Firefighters work at a site where production facilities were damaged during a Russian drone strike in the Kyiv region on January 30.
Firefighters work at a site where production facilities were damaged during a Russian drone strike in the Kyiv region on January 30.

I'm Steve Gutterman, the editor of RFE/RL's Russia/Ukraine/Belarus Desk.

Welcome to The Week In Russia, in which I dissect the key developments in Russian politics and society over the previous week and look at what's ahead.

At least for now, Russian President Vladimir Putin is probably not interested in a cease-fire in Ukraine -- but sending signals to the West about such an interest is a different matter.

Here are some of the key developments in Russia over the past week and some of the takeaways going forward.

Mixed Signals

Since late December, at least two major Western media outlets have reported that Putin is sending signals he is open to a cease-fire or talks on halting Russia's war against Ukraine.

The reports, citing anonymous sources, have made waves in the West and provoked ire in Ukraine for a number of good reasons including this: Both in public statements from Putin on down and in its actions on the battlefield, Russia has given no indication that it is willing to let up on its assault or abandon its maximalist goals.

Case in point: Nine days before The New York Times published a story with the headline Putin Quietly Signals He Is Open To A Cease-Fire In Ukraine, Putin said something close to the opposite in a high-profile end-of-year appearance on state TV.
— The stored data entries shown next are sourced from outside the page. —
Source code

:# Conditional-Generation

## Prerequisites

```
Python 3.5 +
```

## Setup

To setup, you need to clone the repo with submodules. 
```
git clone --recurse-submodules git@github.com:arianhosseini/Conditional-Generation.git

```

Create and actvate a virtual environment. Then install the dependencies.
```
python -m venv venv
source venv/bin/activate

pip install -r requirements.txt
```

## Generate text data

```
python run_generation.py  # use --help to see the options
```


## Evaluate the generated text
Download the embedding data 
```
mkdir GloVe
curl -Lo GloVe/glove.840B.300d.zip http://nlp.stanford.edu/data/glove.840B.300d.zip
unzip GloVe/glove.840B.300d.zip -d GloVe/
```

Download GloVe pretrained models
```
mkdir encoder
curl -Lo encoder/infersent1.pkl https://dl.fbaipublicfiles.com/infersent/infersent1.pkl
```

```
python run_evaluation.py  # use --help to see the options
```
"There will be peace when we achieve our goals," Putin said, adding that those goals have not changed and include the "de-militarization" of Ukraine as well as its "de-Nazification" -- which is widely seen as meaning the ouster of President Volodymyr Zelenskiy and the installation of a puppet government. In short, the subjugation of Ukraine.

In Ukraine, in the wake of a major Ukrainian counteroffensive that failed to bring a breakthrough, Russian forces are on the offensive along much of the 1,200-kilometer front line from the Kharkiv region in the northeast to Kherson and the Dnieper River in the south. Civilian deaths are mounting as Russia continues to target cities and towns across the country.

Kyiv got good news this week on financial support from the European Union. But tens of billions of dollars in proposed U.S. military aid is stymied in Congress, deepening concerns about Ukraine's ability to hold Russian forces back, let alone drive them out of the country.

On January 31, Putin told official supporters of his sure-thing campaign for reelection in March that Russia would seek to control enough Ukrainian territory to ensure Ukraine cannot target Russian cities with its own weapons or those provided by the West.

This is not a new goal for the Kremlin, but by emphasizing it Putin seemed to be suggesting Russia will continue its efforts to gain more ground in Ukraine -- and may step them up if it has the capacity.

'Let Them Negotiate'

Near the top of its December 23 story on what it called back-channel diplomacy in which Putin has indicated that he is "ready to make a deal," The New York Times noted that Putin had dismissed the idea of talks days earlier, saying, "We won't give up what's ours," adding dismissively, "If they want to negotiate, let them negotiate."

For many, such remarks make it hard to believe Russia is interested in a cease-fire or talks, even if the most ambitious goals Putin has repeatedly described since before the full-scale invasion of February 24, 2022, seem out of reach.

"The idea that a war against Ukraine could result in the installation of a pro-Russian puppet government in Kyiv -- clearly that hasn't happened, and it doesn't look remotely feasible now," Ruth Deyermond, senior lecturer in the Department of War Studies at King's College London, said on an RFE/RL podcast on January 15.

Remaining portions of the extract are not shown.